Reconstruction results. All images are displayed using a log-scale colormap (35 dB range). A ‘W’ shape wire is scanned by the PAUS system. (A) Delay-and-sum result. The f-number is 0.5. (B) Delay-and-sum result. The f-number is 0.1. (C) Delay-multiply-and-sum results. (D) Iterative CS method results. (E) UNET deep-learning result. An input is a 2-D array using DAS. (F) upgUNET deep-learning result. An input is a 3-D multi-channel tensor.

Fig. 9.

In vivo reconstruction results. A human finger is scanned by the PAUS system. Two sagittal planes are tested. (A, B) US B-mode image. (C, D) Delay-and-sum result. The f-number is 0.5. (E, F) UNET deep-learning result.

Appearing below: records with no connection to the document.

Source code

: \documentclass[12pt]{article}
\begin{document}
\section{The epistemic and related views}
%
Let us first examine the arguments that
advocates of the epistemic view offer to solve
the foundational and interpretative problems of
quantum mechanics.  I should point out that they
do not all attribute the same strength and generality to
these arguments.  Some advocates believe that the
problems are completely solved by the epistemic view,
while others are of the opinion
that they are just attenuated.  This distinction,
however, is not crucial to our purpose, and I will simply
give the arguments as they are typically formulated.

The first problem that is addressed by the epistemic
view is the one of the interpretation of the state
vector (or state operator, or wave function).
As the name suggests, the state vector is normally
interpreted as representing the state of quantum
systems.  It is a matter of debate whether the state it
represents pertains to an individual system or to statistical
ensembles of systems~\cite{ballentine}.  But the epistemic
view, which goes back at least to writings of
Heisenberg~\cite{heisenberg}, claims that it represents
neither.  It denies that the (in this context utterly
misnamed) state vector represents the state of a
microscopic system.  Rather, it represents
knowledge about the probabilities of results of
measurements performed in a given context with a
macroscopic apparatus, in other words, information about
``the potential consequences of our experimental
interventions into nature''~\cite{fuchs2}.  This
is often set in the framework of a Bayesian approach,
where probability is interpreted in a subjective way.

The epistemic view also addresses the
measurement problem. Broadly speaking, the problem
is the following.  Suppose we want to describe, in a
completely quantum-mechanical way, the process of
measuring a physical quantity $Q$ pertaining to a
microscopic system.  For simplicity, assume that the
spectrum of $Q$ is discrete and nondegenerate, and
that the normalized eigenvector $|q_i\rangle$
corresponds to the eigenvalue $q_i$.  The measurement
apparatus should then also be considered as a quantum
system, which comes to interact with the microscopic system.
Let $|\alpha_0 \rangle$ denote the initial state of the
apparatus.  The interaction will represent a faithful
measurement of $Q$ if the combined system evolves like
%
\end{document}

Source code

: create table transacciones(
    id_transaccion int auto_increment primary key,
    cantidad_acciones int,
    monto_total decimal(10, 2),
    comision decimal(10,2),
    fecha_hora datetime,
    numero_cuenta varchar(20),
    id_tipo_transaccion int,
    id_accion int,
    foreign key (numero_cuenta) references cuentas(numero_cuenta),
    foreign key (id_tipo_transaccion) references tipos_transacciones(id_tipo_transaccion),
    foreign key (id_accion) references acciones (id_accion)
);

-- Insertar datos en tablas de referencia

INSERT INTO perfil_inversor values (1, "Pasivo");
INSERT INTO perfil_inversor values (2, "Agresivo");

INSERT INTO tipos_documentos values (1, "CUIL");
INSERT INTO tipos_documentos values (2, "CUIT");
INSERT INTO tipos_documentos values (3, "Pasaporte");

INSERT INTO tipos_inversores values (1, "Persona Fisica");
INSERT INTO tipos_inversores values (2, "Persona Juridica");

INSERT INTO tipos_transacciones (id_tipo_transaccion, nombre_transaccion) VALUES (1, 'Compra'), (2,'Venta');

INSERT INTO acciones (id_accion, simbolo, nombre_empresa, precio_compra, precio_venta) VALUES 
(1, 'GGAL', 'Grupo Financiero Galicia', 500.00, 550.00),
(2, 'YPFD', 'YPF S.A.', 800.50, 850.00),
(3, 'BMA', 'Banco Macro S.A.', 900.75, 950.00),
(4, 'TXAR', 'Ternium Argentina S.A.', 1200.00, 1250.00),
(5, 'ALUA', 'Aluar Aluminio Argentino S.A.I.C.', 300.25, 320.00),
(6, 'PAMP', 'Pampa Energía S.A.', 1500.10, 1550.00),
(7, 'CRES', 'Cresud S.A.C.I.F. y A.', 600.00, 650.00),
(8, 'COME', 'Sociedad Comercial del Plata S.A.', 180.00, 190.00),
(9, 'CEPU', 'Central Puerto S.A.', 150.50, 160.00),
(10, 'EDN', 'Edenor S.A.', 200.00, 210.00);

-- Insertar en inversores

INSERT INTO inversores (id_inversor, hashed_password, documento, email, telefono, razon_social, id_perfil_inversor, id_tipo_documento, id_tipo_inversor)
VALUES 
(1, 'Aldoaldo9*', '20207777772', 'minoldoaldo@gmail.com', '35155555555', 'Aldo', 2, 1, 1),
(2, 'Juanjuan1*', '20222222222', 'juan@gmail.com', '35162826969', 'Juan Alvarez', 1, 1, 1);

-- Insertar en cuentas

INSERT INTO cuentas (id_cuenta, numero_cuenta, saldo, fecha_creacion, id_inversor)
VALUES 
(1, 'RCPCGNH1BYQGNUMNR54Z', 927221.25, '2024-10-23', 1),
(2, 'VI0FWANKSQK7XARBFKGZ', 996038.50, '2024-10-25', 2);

An input is a 2-D array using DAS. (G, H) upgUNET deep-learning result. An input is a 3-D multi-channel tensor. All images are displayed using a log-scale colormap. Mapping ranges for US and PD images are 50dB and 40dB, respectively.

Fig. 10.

Reconstruction results using synthetic data to explore penetration depth when PA signal attenuates with depth. One particular absorption object is tested and all images are displayed using a log-scale colormap. (A) Sum of light fluences from 20 fibers in a scattering medium. MCX Studio is used for the Monte Carlo simulation [44]. The details of the transducer geometry can be found Ref [1]. The effective attenuation coefficient of the medium is 1.73 cm⁻¹. (B) Ground-truth object. (C) Attenuated object due to the heterogeneous fluence. Measurements are obtained from the object using Eq. 3. (D-G) Reconstruction results using (D) DAS, (E) deep-learning, (F) DAS with fluence compensation, and (G) deep-learning with fluence compensation.